Gwen Stefani

Your friends are totally going to make fun of Gwen Stefani's first solo album. Granted, they have quite a bit of ammunition at their disposal. "Cool," a synthy pile of schlock about Stefani's overly coifed marriage (to Bush's Gavin Rossdale), just sucks. "Harajuku Girls" is amusing in a blippy, ring-tone-happy kind of way, but the overtly exotic gist of the song is pretty fucked up: "The ranguage of your crothing is somesing to encounter," Gwen giggles. Um, sorry, no. Frankly, a lot of the album -- its ridiculous title, for one; Stefani's "mad rhyming skill" on "Hollaback Girl," for another -- is downright embarrassing.
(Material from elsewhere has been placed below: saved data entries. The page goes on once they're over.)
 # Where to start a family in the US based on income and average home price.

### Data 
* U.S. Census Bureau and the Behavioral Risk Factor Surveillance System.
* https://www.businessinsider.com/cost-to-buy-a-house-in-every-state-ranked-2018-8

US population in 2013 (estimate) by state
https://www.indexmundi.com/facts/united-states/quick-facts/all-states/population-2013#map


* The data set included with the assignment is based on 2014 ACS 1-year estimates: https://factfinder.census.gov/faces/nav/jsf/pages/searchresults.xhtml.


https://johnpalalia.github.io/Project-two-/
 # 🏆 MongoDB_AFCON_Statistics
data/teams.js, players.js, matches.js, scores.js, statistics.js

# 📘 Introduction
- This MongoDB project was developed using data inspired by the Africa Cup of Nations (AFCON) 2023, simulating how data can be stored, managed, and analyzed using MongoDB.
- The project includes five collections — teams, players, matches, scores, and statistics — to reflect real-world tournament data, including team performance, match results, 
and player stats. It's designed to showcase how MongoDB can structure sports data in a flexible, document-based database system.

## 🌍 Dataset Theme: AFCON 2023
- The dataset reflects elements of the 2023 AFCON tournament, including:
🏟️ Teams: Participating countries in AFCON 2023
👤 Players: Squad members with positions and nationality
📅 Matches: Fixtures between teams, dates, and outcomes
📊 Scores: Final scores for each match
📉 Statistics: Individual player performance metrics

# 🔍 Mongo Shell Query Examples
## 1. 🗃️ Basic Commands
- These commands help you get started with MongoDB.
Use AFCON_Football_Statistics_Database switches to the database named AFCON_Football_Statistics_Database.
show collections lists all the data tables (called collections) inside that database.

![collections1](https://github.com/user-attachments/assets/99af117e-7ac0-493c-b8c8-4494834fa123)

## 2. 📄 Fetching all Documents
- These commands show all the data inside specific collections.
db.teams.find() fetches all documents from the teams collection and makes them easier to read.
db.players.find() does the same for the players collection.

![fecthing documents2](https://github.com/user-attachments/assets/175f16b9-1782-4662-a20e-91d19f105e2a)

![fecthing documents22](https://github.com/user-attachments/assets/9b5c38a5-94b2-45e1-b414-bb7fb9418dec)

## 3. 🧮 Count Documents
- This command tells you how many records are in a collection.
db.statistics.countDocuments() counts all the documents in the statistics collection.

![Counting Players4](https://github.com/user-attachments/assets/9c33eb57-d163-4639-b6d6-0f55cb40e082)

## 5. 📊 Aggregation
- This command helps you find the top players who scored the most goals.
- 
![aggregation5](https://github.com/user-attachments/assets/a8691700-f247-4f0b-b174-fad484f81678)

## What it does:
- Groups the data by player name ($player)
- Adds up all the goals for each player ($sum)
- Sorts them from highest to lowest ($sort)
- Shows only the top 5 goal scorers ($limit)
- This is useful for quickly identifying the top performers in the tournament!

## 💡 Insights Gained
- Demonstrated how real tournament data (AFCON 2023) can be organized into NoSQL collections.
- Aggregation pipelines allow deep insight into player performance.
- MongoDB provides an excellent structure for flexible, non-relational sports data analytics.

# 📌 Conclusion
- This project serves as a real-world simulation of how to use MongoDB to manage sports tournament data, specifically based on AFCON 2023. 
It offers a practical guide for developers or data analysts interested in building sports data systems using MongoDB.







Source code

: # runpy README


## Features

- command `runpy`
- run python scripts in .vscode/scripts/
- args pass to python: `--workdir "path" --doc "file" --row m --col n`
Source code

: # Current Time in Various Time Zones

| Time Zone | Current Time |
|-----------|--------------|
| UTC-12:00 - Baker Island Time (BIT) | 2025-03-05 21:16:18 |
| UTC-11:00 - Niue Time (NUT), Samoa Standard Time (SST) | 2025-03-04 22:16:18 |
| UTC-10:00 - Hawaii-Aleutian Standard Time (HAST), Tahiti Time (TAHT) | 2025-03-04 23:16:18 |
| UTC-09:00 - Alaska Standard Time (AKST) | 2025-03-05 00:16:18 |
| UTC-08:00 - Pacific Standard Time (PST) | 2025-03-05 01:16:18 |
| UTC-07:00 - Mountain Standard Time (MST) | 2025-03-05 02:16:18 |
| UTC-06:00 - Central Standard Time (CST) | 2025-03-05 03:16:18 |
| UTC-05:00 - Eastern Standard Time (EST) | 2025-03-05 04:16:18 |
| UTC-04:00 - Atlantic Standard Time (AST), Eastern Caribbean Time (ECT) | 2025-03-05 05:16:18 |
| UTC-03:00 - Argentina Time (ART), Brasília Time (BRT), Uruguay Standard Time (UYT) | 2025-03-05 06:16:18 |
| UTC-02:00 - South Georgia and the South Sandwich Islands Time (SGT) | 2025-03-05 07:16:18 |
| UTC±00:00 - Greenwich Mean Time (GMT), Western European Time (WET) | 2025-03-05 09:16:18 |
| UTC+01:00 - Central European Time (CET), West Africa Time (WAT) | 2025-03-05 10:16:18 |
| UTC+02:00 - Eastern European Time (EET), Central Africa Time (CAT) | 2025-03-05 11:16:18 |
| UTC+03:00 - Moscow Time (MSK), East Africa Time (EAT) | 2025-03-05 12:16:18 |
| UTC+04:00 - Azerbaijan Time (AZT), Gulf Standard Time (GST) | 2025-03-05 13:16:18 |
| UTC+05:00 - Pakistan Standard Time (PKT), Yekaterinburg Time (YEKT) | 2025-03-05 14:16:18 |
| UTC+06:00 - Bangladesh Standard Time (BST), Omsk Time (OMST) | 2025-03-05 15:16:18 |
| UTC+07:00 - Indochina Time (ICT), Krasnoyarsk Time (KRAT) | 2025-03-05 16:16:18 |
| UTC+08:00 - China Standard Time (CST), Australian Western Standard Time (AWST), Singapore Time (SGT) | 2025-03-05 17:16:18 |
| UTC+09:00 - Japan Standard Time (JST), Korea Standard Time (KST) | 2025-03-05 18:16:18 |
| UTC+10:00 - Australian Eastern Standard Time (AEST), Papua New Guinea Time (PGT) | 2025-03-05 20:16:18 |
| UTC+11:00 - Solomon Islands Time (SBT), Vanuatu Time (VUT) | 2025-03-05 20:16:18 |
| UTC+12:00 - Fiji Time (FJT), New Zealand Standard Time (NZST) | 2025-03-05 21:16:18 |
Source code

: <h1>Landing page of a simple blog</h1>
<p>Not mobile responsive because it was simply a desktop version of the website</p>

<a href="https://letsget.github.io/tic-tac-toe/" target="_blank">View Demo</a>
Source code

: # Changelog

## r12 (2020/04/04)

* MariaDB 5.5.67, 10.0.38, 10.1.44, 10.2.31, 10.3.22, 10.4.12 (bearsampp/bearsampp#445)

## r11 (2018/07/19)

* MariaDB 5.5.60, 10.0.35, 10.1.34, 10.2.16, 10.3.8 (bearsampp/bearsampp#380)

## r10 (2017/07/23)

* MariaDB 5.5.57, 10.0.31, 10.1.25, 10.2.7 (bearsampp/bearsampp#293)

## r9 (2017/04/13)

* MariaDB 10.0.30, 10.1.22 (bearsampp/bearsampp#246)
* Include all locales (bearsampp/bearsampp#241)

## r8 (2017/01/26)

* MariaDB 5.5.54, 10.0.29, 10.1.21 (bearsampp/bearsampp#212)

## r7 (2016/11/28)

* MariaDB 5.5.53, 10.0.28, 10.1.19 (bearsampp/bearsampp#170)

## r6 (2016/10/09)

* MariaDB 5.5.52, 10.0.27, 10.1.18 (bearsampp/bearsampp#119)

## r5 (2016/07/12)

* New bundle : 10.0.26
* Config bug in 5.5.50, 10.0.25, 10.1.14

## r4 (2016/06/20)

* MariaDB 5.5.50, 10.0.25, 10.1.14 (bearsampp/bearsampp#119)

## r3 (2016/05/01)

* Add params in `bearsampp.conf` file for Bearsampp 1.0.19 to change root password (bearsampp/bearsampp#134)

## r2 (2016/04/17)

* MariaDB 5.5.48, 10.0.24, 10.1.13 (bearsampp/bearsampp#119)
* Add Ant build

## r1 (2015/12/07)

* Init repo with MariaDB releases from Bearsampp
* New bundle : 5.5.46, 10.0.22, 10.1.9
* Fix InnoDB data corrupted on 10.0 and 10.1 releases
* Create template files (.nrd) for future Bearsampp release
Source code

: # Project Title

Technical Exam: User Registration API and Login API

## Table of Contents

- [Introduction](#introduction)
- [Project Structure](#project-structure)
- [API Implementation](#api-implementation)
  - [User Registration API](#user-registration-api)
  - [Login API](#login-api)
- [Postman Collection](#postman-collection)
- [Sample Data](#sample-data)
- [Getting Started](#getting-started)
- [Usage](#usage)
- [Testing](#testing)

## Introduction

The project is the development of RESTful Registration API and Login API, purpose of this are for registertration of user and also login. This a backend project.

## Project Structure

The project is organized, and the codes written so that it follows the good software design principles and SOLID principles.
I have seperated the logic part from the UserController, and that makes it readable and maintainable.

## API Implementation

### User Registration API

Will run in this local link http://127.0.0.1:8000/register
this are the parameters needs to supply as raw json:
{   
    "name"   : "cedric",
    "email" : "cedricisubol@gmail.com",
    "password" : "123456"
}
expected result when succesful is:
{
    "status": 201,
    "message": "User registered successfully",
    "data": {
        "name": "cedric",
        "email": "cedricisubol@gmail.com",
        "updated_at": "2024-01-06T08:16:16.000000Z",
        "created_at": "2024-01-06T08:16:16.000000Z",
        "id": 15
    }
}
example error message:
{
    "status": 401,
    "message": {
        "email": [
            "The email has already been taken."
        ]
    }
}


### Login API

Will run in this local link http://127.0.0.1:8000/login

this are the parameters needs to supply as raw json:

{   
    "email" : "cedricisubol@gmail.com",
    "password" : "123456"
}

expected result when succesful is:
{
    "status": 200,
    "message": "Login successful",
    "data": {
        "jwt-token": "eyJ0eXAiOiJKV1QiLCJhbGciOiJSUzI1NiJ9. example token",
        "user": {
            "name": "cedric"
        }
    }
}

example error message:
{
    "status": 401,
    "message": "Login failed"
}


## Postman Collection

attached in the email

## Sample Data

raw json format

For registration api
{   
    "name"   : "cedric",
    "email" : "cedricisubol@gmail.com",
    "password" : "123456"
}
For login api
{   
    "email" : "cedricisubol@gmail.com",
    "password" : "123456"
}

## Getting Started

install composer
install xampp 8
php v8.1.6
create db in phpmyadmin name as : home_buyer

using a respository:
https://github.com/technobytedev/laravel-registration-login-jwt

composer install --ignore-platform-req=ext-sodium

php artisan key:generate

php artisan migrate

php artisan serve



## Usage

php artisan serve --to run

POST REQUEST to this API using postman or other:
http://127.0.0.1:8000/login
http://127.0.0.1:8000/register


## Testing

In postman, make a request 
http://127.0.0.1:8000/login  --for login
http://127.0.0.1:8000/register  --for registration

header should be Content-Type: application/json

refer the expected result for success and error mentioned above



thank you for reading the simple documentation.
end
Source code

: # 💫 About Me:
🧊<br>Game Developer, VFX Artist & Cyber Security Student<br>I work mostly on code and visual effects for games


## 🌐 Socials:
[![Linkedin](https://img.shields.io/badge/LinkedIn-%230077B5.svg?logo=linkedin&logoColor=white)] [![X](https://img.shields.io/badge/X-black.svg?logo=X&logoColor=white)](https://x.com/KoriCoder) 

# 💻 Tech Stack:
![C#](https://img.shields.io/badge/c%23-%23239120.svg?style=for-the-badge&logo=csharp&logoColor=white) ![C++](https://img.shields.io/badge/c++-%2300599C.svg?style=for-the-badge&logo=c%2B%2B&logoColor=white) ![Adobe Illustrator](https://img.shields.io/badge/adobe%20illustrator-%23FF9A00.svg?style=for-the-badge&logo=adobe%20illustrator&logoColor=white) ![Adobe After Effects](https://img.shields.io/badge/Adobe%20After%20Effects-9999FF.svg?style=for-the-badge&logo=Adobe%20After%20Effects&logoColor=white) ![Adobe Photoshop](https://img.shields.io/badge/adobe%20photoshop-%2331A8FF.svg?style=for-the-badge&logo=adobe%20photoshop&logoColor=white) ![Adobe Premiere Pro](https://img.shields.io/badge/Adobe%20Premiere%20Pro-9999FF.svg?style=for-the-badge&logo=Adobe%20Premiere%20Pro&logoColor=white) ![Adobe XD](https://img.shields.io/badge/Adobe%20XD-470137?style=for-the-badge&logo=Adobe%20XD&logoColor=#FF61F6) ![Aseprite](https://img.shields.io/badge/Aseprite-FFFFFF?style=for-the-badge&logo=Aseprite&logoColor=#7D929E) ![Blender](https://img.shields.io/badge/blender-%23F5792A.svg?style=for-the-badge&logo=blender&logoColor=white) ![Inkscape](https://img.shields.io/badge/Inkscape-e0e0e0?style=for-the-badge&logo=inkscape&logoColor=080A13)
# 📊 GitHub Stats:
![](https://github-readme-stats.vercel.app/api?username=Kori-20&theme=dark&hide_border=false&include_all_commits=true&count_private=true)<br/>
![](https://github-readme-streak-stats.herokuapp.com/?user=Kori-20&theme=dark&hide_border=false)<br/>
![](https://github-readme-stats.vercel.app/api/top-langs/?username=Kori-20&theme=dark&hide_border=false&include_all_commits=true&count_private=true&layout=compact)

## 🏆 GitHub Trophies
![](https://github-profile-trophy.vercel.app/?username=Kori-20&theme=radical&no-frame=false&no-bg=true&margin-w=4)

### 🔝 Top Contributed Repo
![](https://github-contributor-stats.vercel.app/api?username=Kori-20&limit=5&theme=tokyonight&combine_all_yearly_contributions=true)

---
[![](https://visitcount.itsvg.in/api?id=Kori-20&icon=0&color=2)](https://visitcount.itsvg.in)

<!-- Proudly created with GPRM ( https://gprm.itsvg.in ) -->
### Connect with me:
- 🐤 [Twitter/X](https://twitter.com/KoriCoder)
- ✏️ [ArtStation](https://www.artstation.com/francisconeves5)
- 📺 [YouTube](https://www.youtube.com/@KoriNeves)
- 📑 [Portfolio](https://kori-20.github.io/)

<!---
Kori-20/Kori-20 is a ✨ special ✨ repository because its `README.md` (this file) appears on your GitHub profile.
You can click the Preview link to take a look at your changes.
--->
But Stefani works potential humiliation like a SoCal Madonna -- with an impenetrable (and in Stefani's case, accessible) grace that saves her ass time and again. The weird Grease-esque subplot on "Bubble Pop Electric"? I like it, especially framed as it is by girl group-meets-No Doubt harmonies and nonstop, effervescent beats. Even the really weird Fiddler on the Roof bite on "Rich Girl" has a certain flair to it. So if you can put up with the campy indulgences here, tell your friends to piss off, throw a slumber party for yourself, and bounce around your bedroom in your undies while you sing backup, Material Girl-style.